Let’s create a rule categorizing customers by the size of the order that they make. The rule will need to evaluate orders and customers:

 
rule "Classify Customer by order size"
    when
        $o: Order( orderLines.size >= 5, $customer: customer )
        $c: Customer(this == $customer, category == Customer.Category.NA)
    then
        modify($c){
       	    setCategory(Customer.Category.SILVER)
        };
end

In this rule, we are evaluating the orders with more than five order lines, which means five different items. Then, we look for the customer associated to this order and set this customer category. The relationship between the customer and order is achieved by binding the customer reference in the Order object to a variable called $customer and comparing Customer that we are evaluating against that reference by doing the following: Customer(this == $customer…).The order of the conditional elements is only defined by the bindings that we need. In this case, we are picking Order.getCustomer() to match the customer fact. However, we can do it the other way around as well and it will work in the same way, as shown in the following:

  $c: Customer(category == Customer.Category.NA)
  $o: Order( orderLines.size >= 5, customer == $c )

An important thing to understand at this point is that Customer() and Order() need to be facts, in other words, they need to be “root” objects in the Engine’s memory (e.g. as Kinesis data events or inserted using the insertLogical() method). While Order.getCustomer() is not a fact, it is an object in a fact.

For this rule to evaluate true, we need an Order and Customer object instances that make all these conditions true. Between the Order(...) and Customer(...) filters, there is an implicit AND, therefore, the rule can be read: When there is an order with more than 20 items AND a customer that is associated to that order, Then …. This is also equivalent and valid in the DRL language, as follows:

  $o: Order( orderLines.size >= 5, $customer: customer )
  and
  $c: Customer(this == $customer, category == Customer.Category.NA)

You may also have noticed the modify($c) sentence on the right-hand side of the rule. This modify() method is another operation provided by the Rule Engine to make sure that the engine knows that a fact has been changed and the change needs to be notified to other rules that might be looking to match these changes. In this case, we are letting the engine know about the modification of the category of the customer. If you omit modify($c), no other rule will know about the change in the category, which means that rules that depend on already categorized items will not be matched.
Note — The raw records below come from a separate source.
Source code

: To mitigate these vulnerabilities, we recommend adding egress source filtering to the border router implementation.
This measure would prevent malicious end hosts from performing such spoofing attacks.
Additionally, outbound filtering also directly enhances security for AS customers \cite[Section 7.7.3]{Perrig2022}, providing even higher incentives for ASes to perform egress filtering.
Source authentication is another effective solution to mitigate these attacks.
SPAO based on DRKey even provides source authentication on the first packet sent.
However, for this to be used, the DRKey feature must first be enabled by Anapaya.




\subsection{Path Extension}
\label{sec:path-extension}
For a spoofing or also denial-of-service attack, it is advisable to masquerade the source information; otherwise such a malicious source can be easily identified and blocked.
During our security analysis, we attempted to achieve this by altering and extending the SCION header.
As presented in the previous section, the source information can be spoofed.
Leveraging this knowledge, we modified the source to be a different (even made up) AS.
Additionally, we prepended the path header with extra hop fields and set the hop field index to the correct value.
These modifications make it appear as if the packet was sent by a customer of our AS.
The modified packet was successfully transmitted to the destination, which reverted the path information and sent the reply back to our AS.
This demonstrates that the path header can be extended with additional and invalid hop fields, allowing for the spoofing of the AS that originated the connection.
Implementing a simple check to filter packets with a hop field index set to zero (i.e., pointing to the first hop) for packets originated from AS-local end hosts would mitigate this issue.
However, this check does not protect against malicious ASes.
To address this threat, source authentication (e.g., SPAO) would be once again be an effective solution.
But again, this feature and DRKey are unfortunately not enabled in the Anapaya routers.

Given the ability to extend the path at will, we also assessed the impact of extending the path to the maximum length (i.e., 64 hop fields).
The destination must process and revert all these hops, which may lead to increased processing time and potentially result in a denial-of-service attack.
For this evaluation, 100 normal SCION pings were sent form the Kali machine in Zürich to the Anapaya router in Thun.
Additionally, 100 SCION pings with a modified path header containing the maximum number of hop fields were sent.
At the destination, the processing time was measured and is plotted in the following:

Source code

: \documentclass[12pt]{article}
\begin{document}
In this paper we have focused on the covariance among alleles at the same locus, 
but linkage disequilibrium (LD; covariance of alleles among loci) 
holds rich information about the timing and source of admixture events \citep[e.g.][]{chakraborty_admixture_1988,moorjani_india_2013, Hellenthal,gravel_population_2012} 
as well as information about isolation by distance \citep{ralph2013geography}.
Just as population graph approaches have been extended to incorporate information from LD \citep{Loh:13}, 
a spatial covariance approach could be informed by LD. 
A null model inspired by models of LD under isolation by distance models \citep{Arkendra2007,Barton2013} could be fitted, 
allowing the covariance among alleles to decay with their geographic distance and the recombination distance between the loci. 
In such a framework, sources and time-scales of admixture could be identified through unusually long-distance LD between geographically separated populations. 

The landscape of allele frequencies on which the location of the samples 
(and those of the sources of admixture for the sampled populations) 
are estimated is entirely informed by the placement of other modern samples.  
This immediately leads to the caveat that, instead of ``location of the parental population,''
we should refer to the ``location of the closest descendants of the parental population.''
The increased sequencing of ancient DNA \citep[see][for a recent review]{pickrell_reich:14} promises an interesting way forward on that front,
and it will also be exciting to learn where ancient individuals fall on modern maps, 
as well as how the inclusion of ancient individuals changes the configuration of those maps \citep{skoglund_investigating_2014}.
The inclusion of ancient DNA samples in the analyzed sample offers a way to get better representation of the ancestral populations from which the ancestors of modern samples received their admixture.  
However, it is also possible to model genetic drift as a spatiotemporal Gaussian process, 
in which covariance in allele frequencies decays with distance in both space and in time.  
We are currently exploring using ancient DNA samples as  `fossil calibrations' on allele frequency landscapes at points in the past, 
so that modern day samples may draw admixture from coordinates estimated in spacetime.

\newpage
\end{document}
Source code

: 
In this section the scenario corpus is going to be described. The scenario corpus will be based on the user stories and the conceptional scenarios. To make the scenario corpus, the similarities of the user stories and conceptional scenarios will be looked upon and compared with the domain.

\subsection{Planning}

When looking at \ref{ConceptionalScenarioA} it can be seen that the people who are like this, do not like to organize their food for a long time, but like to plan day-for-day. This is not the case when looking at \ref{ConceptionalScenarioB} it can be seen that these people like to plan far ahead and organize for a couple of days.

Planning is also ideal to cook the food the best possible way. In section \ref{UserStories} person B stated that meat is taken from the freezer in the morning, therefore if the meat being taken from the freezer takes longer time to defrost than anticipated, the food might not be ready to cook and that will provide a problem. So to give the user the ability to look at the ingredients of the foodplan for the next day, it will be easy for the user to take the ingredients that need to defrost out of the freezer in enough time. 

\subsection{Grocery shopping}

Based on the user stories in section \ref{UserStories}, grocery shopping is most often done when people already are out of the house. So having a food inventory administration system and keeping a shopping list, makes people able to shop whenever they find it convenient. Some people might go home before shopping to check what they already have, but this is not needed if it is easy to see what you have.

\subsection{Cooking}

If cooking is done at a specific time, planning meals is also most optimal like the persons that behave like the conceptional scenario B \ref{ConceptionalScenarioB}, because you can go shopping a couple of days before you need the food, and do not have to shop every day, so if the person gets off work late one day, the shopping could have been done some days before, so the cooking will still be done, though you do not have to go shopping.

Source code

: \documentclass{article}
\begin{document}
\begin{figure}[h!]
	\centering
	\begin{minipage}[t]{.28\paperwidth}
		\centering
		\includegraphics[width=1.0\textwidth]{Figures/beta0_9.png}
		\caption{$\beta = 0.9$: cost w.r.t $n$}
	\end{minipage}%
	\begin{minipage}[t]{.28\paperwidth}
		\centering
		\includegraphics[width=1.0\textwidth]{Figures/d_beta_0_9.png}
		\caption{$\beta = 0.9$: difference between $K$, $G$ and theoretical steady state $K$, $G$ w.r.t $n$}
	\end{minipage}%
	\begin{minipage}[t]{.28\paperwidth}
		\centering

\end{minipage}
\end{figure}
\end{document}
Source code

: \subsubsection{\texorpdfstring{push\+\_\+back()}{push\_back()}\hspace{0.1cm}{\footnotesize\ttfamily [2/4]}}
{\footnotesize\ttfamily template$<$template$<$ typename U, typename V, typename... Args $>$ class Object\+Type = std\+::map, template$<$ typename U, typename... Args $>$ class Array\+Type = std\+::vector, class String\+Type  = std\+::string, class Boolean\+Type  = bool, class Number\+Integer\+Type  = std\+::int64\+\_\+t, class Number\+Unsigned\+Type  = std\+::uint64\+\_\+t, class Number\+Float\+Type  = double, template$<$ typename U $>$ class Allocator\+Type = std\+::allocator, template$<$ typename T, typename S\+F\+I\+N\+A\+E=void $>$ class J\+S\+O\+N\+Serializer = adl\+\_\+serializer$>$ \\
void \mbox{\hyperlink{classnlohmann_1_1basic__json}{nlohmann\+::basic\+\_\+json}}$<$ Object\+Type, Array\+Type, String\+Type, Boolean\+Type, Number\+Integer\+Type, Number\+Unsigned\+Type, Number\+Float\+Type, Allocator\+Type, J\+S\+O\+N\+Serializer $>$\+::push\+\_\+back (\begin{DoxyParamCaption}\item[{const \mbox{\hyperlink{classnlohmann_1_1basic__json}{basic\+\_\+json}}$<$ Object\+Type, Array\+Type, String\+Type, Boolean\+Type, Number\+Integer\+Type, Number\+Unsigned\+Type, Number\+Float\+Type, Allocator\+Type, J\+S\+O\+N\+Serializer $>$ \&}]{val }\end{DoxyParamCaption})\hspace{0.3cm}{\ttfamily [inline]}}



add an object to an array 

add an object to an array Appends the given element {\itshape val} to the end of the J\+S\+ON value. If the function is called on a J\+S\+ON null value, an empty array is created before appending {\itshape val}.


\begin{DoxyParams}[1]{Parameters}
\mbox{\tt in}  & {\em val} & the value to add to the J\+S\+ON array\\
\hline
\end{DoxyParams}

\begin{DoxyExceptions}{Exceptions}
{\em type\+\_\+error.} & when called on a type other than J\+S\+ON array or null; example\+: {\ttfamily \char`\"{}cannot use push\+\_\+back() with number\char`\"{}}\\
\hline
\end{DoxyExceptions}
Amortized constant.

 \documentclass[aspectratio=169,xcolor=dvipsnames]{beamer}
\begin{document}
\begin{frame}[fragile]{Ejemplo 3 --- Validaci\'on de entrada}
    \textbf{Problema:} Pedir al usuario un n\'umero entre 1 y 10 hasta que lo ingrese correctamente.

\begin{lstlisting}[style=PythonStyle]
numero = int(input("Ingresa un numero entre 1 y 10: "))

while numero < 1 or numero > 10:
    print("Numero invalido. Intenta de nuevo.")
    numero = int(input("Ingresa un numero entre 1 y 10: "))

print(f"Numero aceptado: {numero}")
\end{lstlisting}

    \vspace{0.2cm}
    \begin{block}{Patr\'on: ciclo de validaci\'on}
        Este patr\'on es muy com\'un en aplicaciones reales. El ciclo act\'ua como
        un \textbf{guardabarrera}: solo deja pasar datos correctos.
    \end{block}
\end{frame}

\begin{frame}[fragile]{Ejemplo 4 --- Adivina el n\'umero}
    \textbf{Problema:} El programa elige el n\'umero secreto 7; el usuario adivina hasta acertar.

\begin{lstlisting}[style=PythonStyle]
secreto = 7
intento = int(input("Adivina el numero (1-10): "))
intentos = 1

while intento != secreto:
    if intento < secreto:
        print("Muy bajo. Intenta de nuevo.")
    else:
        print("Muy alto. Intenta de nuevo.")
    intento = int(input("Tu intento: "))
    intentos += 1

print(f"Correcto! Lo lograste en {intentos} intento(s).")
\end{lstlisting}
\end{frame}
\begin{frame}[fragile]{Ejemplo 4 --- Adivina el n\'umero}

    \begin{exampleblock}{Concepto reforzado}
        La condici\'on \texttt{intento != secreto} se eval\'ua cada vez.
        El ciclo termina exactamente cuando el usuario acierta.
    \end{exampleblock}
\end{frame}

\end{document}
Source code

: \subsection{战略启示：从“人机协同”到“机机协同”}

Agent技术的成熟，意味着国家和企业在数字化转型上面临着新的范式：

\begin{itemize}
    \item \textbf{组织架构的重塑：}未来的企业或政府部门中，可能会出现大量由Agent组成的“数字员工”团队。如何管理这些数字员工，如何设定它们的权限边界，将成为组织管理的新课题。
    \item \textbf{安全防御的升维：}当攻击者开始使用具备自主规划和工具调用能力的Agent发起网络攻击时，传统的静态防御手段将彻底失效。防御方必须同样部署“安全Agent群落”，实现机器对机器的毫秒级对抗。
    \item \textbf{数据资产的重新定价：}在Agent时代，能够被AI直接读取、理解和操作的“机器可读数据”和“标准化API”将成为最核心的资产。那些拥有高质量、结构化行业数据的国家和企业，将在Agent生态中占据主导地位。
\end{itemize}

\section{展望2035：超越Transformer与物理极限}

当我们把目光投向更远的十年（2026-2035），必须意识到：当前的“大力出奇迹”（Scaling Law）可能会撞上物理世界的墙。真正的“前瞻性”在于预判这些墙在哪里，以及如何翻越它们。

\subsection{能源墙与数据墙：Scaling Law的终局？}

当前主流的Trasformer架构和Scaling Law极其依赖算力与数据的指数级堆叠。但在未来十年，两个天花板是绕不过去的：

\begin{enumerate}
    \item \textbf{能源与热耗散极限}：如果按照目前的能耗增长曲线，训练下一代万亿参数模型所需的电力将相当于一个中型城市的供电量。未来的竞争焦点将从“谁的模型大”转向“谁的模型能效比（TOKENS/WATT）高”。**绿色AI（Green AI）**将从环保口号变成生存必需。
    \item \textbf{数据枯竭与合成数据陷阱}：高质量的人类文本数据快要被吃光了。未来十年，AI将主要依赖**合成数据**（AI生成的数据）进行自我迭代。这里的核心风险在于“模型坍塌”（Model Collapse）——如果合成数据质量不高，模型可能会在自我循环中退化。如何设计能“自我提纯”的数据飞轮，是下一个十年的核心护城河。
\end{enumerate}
Now that our rules have become more complex, it is important to notice the fact that we are clearly separating the business definition from our application code. We are extracting the definition of how to categorize customers to these rules and we will be able to update this definition if the business definition changes without modifying the rest of the application. This is one of the core concepts of using business rules.

Now, based on this categorization, we can create different types of coupons for different customers, allowing us to treat each of our customers differently, based on their loyalty and previous orders:

coupons-creation.drl:
rule "Create Coupons for Silver Customers"
    when
        $o: Order( $customer: customer )
        $c: Customer(this == $customer, category == Category.SILVER)
    then
        insertLogical(new Coupon($c, $o, Coupon.CouponType.POINTS));        
end

Like the previous example, here, the rule is filtering by Orders and Customers; however, as you can see in the rule RHS, we are creating a new Object of the Coupon type and making it available to the Rule Engine using the insertLogical() method. This means that as soon as this rule gets executed by the Rule Engine, it will trigger any other rule that is expecting Coupons. Here the things become a little bit more interesting. We saw how the rules can generate new data and chain different rules together as soon as we make the new data available to the Rule Engine.

Now let’s make things a little bit more complex, let’s imagine that we want to check an order with two or more items that only contain HIGH_RANGE items and we want to apply some discounts to these specific orders.

In order to write a rule that check for this situation, we will also need to evaluate the OrderLine objects (we will need to add this import as well). This can be translated to adding more filters to our rules. Now, we will need to put constraints on the Order object, OrderLines and Item associated. The following UML diagram shows the relationships among these objects:

BinaryFile

The following rule expresses the previously introduced rule for discounts:

rule "High Range Order - 10% Discount"
    when
        $o: Order( $lines : orderLines.size >= 2, discount == null )
        forall( OrderLine( this memberOf $lines,  $item : item)
                Item(this == $item, category == Item.Category.HIGH_RANGE)
        )
    then
        
modify($o){
     setDiscount(new Discount(10.0))
};
end

We have three different object filters for Order(), OrderLine(), and Item(). Notice that this rule also depends on having our items classified; however, there is no explicit relationship between this rule and our first rule that categorize our items. One new thing introduced by this rule is the conditional element forall, which makes sure that all OrderLines and the associated items of the order are categorized as HIGH_RANGE items. If there is at least one item with a different category set associated with the current order, this rule will not get activated and fired. In the same way as earlier, we are updating the order so that if another rule is looking at the discount applied, the information is available to the engine.